It’s hard to determine the best time to hire a new person or create a new position within a company, but often growing pains and daily demands ultimately make the decision. Having a technical specialist within a company shows that professionalism and education are highly valued. They can enhance a company’s expertise as highly trained individuals can coach others in the field, train new hires and even act as problem solvers in difficult pest-related situations. Their exact role may differ depending on the company’s needs, but technical specialists usually enjoy working in the field, teaching others, and are very interested in keeping up with new methods and technologies in the industry. Often, technical specialists have entomology degrees or other professional certifications and a high level of subject-matter expertise. In addition, technical specialists typically have great communication skills and can organize and manage large scale service jobs. Communication is key for this position, as they may need to give a presentation on bed bugs to a nursing home, troubleshoot an issue with a high-profile client, or answer media requests.

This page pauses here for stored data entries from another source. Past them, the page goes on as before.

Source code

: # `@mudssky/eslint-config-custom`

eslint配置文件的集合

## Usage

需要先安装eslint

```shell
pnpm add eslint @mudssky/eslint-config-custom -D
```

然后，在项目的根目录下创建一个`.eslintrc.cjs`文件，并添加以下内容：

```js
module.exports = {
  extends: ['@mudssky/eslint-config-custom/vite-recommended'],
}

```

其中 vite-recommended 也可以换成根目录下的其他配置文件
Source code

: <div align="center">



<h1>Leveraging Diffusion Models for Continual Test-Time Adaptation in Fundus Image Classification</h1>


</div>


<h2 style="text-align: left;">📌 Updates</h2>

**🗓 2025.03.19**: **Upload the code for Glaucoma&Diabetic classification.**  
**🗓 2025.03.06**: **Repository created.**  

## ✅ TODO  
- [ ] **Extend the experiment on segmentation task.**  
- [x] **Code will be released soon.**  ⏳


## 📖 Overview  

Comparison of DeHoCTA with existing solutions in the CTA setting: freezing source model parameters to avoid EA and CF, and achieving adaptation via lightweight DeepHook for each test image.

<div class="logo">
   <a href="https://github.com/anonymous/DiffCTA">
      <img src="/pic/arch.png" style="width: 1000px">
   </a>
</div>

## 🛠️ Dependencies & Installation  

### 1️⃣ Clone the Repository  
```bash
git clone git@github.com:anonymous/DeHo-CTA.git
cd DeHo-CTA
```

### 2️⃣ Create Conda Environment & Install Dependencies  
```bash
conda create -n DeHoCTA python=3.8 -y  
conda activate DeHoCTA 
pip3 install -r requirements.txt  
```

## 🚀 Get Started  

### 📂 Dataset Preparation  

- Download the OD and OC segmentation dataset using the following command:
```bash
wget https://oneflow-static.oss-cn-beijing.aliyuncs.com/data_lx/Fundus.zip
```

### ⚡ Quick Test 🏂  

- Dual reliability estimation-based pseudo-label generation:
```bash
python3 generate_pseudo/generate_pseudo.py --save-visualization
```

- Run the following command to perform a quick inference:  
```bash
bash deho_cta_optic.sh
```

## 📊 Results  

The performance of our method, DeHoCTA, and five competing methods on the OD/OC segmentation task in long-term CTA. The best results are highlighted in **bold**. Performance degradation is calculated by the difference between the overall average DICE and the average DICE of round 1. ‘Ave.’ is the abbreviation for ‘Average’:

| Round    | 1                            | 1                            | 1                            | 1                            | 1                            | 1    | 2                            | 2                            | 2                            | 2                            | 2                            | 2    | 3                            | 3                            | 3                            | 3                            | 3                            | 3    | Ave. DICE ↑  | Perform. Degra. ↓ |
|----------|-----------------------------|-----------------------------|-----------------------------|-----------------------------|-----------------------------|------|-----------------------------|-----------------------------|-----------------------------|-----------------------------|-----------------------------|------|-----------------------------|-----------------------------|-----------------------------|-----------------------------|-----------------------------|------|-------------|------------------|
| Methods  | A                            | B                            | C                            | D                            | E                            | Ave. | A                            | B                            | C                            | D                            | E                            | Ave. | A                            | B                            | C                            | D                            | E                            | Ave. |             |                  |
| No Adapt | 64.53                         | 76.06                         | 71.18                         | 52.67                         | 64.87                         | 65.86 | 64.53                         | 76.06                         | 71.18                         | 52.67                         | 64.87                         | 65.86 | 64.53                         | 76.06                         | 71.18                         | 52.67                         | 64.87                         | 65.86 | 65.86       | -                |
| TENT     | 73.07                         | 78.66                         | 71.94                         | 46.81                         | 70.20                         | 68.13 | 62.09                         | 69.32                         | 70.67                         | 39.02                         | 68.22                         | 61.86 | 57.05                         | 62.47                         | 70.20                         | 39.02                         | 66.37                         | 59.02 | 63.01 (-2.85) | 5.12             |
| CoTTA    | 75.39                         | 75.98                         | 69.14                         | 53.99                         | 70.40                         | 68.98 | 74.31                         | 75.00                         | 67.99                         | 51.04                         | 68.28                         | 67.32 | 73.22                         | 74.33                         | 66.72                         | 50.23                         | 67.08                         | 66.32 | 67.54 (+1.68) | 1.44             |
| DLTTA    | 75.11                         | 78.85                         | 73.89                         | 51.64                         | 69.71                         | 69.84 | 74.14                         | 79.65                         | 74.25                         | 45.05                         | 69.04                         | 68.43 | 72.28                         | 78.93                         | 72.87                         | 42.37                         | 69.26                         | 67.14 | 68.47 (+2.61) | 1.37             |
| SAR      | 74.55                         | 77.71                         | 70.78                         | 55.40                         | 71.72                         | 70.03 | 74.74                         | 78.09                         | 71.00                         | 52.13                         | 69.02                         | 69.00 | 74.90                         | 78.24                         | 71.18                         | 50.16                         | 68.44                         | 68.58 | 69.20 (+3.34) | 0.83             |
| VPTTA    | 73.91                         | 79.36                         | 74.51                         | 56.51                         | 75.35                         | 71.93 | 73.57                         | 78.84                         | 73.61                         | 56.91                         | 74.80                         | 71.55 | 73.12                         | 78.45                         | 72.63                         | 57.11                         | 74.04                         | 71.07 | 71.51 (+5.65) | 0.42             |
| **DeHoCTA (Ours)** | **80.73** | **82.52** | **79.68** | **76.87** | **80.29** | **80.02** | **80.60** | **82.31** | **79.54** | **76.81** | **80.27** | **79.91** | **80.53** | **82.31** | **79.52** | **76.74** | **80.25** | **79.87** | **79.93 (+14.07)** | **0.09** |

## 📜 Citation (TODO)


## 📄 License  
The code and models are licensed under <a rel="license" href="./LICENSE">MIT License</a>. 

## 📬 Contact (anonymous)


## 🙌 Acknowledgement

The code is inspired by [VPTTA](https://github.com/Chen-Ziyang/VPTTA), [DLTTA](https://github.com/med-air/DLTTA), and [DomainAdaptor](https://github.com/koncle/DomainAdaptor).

Travis Aggson, ACE, Executive Vice President of American Pest Management in Manhattan, KS, has personally experienced the growth pains associated with trying to fulfill training and regulatory requirements while running other aspects of a pest control business. Travis has been with his company for 25 years and was primarily responsible for overseeing all aspects of technical training while still handling day-to-day business operations. Like many others, Travis found that he didn’t have enough time to dedicate to training due to the rate at which the company was growing. In 2010, one of American Pest Management’s 10 employees expressed interest in taking on a new challenge within the company. Travis feared that he may lose a great employee if he didn’t think of something, so the solution was to create a new role within the company. That role was American’s first ever training-focused position, called the Technician Supervisor. The primary role of this position was to lead internal training and to assist with difficult pest situations. Now, American Pest Management has a Technical Director that spends 40% of the time training technicians, consulting, troubleshooting and implementing new IPM strategies while still doing physical work and routes 60% of the time because the demand is not quite enough to have a full time technical position. Today, American Pest Management has about 42 employees and has started a new career track to becoming a Technical Specialist that any technician can pursue, regardless of if they have previous experience. Additionally, this internal career path helps technicians become Associate Certified Entomologists (ACE) or Board-Certified Entomologists (BCE). These certification programs are provided through the Entomological Society of America for pest management professionals to prove their level of professionalism and to enhance their education in the pest control industry. Currently, there are four technical specialists at American Pest Management, and they help create training videos, service protocols and select products. The Technical Specialist position is highly coveted and considered a prestigious designation at American.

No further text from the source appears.